8000 Green neons in a 1600 Gallon tank?
Well, I'll see. 

The Public aquarium display has more than 1000, more like 3000-5000. 
1000 would not cover a 12-15 ft long tank much. But you have to ensure all those fish are well fed.

Not as easy as it might seem. So a good number of RCS and Amano's will clean up after them well.


----------



## Navarro (Aug 28, 2013)

Ben Belton said:


> I wonder if his wife knows.


She does for the first time ever she wants to see more tanks at home :wink:
Hello to all especially to the very famous Mr. Baliban :icon_smil
Cheers


----------



## Jason Baliban (Mar 3, 2005)

Navarro said:


> She does for the first time ever she wants to see more tanks at home :wink:
> Hello to all especially to the very famous Mr. Baliban :icon_smil
> Cheers


Now its a party!!

The smile on my face right now suggests that it has been too long since we have all got together.

jB


----------



## Phil Edwards (Jul 18, 2003)

Heya Ben and Luis, long time no see. It's party time now! 

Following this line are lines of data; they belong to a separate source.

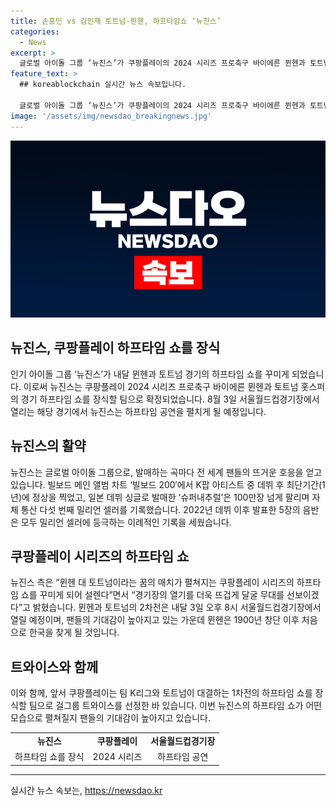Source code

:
 ```yaml
---
title: 손흥민 vs 김민재 토트넘-뮌헨, 하프타임쇼 ‘뉴진스’
categories:
  - News
excerpt: >
  글로벌 아이돌 그룹 ‘뉴진스’가 쿠팡플레이의 2024 시리즈 프로축구 바이에른 뮌헨과 토트넘 경기의 하프타임 쇼를 장식할 것으로 확정됐다. 뉴진스는 전 세계적으로 뜨거운 호응을 받는 그룹으로, 최근 발매한 싱글은 100만 장을 넘어섬으로써 기록을 세우고 있다. 뉴진스는 경기장의 열기를 뜨겁게 달구기 위해 노력할 것이며, 이번 공연은 팬들에게 큰 기대를 모으고 있다. 뮌헨과 토트넘의 쿠팡플레이 시리즈 2차전은 내달 3일에 서울월드컵경기장에서 열릴 예정이다.
feature_text: >
  ## koreablockchain 실시간 뉴스 속보입니다.

  글로벌 아이돌 그룹 ‘뉴진스’가 쿠팡플레이의 2024 시리즈 프로축구 바이에른 뮌헨과 토트넘 경기의 하프타임 쇼를 장식할 것으로 확정됐다. 뉴진스는 전 세계적으로 뜨거운 호응을 받는 그룹으로, 최근 발매한 싱글은 100만 장을 넘어섬으로써 기록을 세우고 있다. 뉴진스는 경기장의 열기를 뜨겁게 달구기 위해 노력할 것이며, 이번 공연은 팬들에게 큰 기대를 모으고 있다. 뮌헨과 토트넘의 쿠팡플레이 시리즈 2차전은 내달 3일에 서울월드컵경기장에서 열릴 예정이다.
image: '/assets/img/newsdao_breakingnews.jpg'
---
```


<p><img src="/assets/img/newsdao_breakingnews.jpg" alt="koreablockchain 속보" /></p>

<h2 data-ke-size="size26">뉴진스, 쿠팡플레이 하프타임 쇼를 장식</h2>

<p data-ke-size="size16">인기 아이돌 그룹 ‘뉴진스’가 내달 뮌헨과 토트넘 경기의 하프타임 쇼를 꾸미게 되었습니다. 이로써 뉴진스는 쿠팡플레이 2024 시리즈 프로축구 바이에른 뮌헨과 토트넘 홋스퍼의 경기 하프타임 쇼를 장식할 팀으로 확정되었습니다. 8월 3일 서울월드컵경기장에서 열리는 해당 경기에서 뉴진스는 하프타임 공연을 펼치게 될 예정입니다.</p>

<h2 data-ke-size="size24">뉴진스의 활약</h2>

<p data-ke-size="size16">뉴진스는 글로벌 아이돌 그룹으로, 발매하는 곡마다 전 세계 팬들의 뜨거운 호응을 얻고 있습니다. 빌보드 메인 앨범 차트 ‘빌보드 200′에서 K팝 아티스트 중 데뷔 후 최단기간(1년)에 정상을 찍었고, 일본 데뷔 싱글로 발매한 ‘슈퍼내추럴’은 100만장 넘게 팔리며 자체 통산 다섯 번째 밀리언 셀러를 기록했습니다. 2022년 데뷔 이후 발표한 5장의 음반은 모두 밀리언 셀러에 등극하는 이례적인 기록을 세웠습니다.</p>

<h2 data-ke-size="size24">쿠팡플레이 시리즈의 하프타임 쇼</h2>

<p data-ke-size="size16">뉴진스 측은 “뮌헨 대 토트넘이라는 꿈의 매치가 펼쳐지는 쿠팡플레이 시리즈의 하프타임 쇼를 꾸미게 되어 설렌다”면서 “경기장의 열기를 더욱 뜨겁게 달굴 무대를 선보이겠다”고 밝혔습니다. 뮌헨과 토트넘의 2차전은 내달 3일 오후 8시 서울월드컵경기장에서 열릴 예정이며, 팬들의 기대감이 높아지고 있는 가운데 뮌헨은 1900년 창단 이후 처음으로 한국을 찾게 될 것입니다.</p>

<h2 data-ke-size="size24">트와이스와 함께</h2>

<p data-ke-size="size16">이와 함께, 앞서 쿠팡플레이는 팀 K리그와 토트넘이 대결하는 1차전의 하프타임 쇼를 장식할 팀으로 걸그룹 트와이스를 선정한 바 있습니다. 이번 뉴진스의 하프타임 쇼가 어떤 모습으로 펼쳐질지 팬들의 기대감이 높아지고 있습니다.</p>

<table>
  <tr>
    <td style="text-align: center; height: 17px;"><b>뉴진스</b></td>
    <td style="text-align: center; height: 17px;"><b>쿠팡플레이</b></td>
    <td style="text-align: center; height: 17px;"><b>서울월드컵경기장</b></td>
  </tr>
  <tr>
    <td style="text-align: center; height: 17px;">하프타임 쇼를 장식</td>
    <td style="text-align: center; height: 17px;">2024 시리즈</td>
    <td style="text-align: center; height: 17px;">하프타임 공연</td>
  </tr>
</table>

<hr data-ke-size="size16">
실시간 뉴스 속보는, <a href="https://newsdao.kr" rel="dofollow">https://newsdao.kr</a>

If y'all want to meet you should go to the Aquatic Experience show in Chicago this November. I hear all the cool kids are going. There are some cool things in the planning for that show.


----------



## Navarro (Aug 28, 2013)

Hey Phil nice tohear from you too, we have to put together another plantfest and bring back all the gang.
Cheers,
Luis


----------



## kwc1974 (Mar 17, 2009)

What, Luis is back on the forums?


----------



## Jdinh04 (Mar 15, 2004)

Navarro said:


> Hey Phil nice tohear from you too, we have to put together another plantfest and bring back all the gang.
> Cheers,
> Luis


:bounce::thumbsup:


----------



## Ben Belton (Dec 12, 2008)

Phil Edwards said:


> you should go to the Aquatic Experience show in Chicago this November.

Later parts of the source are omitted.